_Plain-text document sources_:
##########

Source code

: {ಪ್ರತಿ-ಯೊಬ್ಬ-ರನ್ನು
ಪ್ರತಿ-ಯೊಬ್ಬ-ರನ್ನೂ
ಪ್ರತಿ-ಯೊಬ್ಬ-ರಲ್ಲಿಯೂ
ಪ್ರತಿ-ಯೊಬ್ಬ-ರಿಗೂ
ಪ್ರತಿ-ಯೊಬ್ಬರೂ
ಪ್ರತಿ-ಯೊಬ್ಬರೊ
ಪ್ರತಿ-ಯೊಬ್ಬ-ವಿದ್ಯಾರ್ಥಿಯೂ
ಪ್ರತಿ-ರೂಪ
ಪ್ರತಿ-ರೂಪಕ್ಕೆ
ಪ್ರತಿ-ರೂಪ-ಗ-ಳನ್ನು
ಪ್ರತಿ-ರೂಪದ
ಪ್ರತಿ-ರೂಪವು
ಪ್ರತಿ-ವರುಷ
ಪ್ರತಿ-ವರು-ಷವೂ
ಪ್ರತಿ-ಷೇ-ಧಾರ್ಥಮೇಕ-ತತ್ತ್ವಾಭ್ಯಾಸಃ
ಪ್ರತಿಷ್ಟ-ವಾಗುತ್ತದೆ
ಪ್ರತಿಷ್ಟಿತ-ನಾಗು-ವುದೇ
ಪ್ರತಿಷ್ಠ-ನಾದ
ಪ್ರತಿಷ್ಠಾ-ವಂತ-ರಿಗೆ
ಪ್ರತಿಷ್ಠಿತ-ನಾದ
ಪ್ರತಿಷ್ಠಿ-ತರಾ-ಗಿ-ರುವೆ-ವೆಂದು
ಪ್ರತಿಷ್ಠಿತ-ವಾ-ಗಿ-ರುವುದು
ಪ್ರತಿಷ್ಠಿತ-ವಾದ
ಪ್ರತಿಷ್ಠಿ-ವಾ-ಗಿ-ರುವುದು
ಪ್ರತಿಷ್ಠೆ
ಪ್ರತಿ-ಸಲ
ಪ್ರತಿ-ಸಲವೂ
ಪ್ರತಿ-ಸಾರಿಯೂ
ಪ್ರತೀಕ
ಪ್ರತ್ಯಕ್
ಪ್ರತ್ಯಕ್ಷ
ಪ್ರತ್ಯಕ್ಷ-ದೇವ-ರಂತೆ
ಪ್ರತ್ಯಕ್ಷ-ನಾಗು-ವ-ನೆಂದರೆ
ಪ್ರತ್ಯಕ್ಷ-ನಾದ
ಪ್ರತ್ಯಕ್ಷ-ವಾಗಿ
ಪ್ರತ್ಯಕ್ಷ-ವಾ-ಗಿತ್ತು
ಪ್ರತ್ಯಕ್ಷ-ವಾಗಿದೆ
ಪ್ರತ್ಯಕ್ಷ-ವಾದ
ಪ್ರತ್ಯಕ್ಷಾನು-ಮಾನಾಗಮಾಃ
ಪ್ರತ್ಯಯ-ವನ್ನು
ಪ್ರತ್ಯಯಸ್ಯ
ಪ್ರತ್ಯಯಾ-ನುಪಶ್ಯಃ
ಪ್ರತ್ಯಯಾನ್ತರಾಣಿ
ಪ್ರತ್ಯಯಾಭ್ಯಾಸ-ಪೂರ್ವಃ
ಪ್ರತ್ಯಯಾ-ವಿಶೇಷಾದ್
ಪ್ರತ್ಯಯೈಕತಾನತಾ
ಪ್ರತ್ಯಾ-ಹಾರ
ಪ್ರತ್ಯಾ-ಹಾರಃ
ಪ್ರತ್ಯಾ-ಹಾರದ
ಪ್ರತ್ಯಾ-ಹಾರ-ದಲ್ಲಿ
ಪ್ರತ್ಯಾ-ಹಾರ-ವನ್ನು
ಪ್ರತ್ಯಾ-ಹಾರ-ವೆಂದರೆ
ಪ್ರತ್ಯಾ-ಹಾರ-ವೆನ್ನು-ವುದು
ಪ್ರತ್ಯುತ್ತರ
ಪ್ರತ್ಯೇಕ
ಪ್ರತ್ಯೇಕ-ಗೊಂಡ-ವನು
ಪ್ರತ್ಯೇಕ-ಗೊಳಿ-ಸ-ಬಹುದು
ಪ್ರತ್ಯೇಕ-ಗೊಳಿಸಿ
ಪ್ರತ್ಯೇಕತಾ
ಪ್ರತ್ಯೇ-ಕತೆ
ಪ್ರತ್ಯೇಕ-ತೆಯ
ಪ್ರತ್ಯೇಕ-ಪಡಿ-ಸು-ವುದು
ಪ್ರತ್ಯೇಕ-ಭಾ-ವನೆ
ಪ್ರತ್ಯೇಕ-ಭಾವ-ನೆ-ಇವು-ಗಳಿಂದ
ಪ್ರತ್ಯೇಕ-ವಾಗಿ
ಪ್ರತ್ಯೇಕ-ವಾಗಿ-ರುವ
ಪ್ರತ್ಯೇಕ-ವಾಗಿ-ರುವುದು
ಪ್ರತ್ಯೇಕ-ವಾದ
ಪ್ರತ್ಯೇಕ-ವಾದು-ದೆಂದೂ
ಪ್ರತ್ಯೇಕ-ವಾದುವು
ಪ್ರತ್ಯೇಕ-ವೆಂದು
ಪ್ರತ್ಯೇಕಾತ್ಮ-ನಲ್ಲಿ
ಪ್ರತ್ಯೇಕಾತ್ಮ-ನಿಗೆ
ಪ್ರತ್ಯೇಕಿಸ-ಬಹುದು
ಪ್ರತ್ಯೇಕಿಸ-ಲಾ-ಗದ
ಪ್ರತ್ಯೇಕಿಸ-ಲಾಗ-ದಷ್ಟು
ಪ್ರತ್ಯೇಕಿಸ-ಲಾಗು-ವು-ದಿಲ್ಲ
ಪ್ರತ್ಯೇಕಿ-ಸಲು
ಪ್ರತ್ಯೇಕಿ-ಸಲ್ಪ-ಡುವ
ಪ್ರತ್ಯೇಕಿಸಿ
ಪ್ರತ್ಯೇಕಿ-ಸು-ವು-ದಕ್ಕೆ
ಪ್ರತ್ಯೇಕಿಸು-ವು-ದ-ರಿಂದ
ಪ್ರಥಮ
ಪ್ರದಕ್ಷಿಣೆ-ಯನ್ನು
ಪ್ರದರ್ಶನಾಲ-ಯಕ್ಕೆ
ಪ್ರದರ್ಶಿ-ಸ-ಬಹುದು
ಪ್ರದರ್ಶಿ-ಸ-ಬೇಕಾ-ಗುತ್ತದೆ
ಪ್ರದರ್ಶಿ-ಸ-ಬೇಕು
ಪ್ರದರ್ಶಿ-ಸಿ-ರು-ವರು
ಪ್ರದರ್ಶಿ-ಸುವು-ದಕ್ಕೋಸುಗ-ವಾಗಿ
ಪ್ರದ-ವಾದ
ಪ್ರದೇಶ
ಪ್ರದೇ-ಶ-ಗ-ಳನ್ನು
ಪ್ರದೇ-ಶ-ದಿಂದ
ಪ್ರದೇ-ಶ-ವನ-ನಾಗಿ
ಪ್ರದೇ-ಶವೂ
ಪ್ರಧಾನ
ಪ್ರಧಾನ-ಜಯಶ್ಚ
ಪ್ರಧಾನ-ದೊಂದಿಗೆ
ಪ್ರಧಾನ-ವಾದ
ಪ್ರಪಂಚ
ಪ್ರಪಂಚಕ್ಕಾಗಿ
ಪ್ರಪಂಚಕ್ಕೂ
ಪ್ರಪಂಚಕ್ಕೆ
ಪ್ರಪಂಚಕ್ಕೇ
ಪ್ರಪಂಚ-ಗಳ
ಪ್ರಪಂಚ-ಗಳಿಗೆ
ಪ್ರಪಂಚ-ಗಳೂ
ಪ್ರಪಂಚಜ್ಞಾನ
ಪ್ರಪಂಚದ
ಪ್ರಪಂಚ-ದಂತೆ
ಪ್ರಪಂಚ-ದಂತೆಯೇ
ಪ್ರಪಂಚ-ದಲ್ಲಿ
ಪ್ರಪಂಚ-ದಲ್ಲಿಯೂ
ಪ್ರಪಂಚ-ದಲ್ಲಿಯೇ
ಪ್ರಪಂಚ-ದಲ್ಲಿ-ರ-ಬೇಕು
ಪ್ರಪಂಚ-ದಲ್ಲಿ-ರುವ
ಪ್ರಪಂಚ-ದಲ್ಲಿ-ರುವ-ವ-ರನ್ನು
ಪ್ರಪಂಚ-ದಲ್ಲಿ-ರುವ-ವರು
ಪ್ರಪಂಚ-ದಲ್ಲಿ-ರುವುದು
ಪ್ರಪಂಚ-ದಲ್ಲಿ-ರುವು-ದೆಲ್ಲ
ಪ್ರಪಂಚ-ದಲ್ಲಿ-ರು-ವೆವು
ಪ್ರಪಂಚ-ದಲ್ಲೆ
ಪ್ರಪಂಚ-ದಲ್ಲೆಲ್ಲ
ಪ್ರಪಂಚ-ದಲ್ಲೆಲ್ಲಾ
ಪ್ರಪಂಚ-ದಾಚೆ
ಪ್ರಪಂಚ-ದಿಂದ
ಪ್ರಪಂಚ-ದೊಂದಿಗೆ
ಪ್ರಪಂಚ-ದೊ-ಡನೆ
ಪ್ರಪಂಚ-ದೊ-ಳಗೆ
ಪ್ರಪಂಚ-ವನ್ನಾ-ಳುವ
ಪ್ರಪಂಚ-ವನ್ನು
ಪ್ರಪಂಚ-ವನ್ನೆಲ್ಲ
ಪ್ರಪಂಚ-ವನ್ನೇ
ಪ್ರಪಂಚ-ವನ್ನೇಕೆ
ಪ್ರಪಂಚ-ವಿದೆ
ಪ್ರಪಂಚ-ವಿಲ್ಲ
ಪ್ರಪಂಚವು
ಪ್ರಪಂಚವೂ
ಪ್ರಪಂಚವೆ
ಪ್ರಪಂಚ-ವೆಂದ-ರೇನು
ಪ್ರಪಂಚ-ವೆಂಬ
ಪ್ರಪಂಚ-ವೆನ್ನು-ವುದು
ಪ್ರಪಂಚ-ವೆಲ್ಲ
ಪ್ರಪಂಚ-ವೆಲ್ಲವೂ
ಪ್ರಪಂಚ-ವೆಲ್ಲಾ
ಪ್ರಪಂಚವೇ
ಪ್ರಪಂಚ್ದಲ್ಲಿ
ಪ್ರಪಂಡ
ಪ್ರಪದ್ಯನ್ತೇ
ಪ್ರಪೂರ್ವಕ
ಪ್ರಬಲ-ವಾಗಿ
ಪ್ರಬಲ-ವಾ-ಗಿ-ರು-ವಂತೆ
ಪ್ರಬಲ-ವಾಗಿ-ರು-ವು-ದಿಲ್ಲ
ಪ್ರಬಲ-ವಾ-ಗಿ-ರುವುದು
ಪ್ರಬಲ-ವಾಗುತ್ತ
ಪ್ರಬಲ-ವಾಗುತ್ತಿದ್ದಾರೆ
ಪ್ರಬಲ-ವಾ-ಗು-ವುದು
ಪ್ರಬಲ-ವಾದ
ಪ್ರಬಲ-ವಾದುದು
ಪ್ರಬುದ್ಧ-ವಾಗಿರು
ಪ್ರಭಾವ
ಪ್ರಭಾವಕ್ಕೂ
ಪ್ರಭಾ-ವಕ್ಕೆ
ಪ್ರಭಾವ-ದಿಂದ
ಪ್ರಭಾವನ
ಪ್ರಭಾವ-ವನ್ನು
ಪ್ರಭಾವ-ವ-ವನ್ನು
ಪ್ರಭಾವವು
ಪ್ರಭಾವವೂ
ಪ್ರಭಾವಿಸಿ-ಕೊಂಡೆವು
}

##########

_What you need to do_: In the answer, return exactly the lines from the line containing "ಪ್ರಪಂಚ-ವನ್ನೇಕೆ" to the end of the records above, and no others.

_Result_:
ಪ್ರಪಂಚ-ವನ್ನೇಕೆ
ಪ್ರಪಂಚ-ವಿದೆ
ಪ್ರಪಂಚ-ವಿಲ್ಲ
ಪ್ರಪಂಚವು
ಪ್ರಪಂಚವೂ
ಪ್ರಪಂಚವೆ
ಪ್ರಪಂಚ-ವೆಂದ-ರೇನು
ಪ್ರಪಂಚ-ವೆಂಬ
ಪ್ರಪಂಚ-ವೆನ್ನು-ವುದು
ಪ್ರಪಂಚ-ವೆಲ್ಲ
ಪ್ರಪಂಚ-ವೆಲ್ಲವೂ
ಪ್ರಪಂಚ-ವೆಲ್ಲಾ
ಪ್ರಪಂಚವೇ
ಪ್ರಪಂಚ್ದಲ್ಲಿ
ಪ್ರಪಂಡ
ಪ್ರಪದ್ಯನ್ತೇ
ಪ್ರಪೂರ್ವಕ
ಪ್ರಬಲ-ವಾಗಿ
ಪ್ರಬಲ-ವಾ-ಗಿ-ರು-ವಂತೆ
ಪ್ರಬಲ-ವಾಗಿ-ರು-ವು-ದಿಲ್ಲ
ಪ್ರಬಲ-ವಾ-ಗಿ-ರುವುದು
ಪ್ರಬಲ-ವಾಗುತ್ತ
ಪ್ರಬಲ-ವಾಗುತ್ತಿದ್ದಾರೆ
ಪ್ರಬಲ-ವಾ-ಗು-ವುದು
ಪ್ರಬಲ-ವಾದ
ಪ್ರಬಲ-ವಾದುದು
ಪ್ರಬುದ್ಧ-ವಾಗಿರು
ಪ್ರಭಾವ
ಪ್ರಭಾವಕ್ಕೂ
ಪ್ರಭಾ-ವಕ್ಕೆ
ಪ್ರಭಾವ-ದಿಂದ
ಪ್ರಭಾವನ
ಪ್ರಭಾವ-ವನ್ನು
ಪ್ರಭಾವ-ವ-ವನ್ನು
ಪ್ರಭಾವವು
ಪ್ರಭಾವವೂ
ಪ್ರಭಾವಿಸಿ-ಕೊಂಡೆವು
}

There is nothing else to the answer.